++++ RECORDS ++++

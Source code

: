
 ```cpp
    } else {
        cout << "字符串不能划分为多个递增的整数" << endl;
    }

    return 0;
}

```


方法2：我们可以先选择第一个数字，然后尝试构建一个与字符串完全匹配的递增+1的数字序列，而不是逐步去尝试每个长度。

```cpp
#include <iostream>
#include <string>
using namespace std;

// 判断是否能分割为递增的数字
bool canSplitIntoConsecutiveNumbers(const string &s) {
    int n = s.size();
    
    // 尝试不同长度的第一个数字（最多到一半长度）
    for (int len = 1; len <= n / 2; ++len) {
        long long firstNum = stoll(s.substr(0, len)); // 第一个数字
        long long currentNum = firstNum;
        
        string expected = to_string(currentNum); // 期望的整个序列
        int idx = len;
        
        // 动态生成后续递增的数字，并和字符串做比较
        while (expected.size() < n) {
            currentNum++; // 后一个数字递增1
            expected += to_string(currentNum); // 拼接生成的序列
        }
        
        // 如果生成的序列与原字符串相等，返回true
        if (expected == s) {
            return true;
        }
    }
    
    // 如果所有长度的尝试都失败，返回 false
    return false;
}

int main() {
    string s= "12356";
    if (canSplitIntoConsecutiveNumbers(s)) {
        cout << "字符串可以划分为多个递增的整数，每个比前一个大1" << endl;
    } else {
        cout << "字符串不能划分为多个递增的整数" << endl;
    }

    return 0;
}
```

++++

Among the records above, which lines hold the word "false"? Copy each one.

    // 如果所有长度的尝试都失败，返回 false
    return false;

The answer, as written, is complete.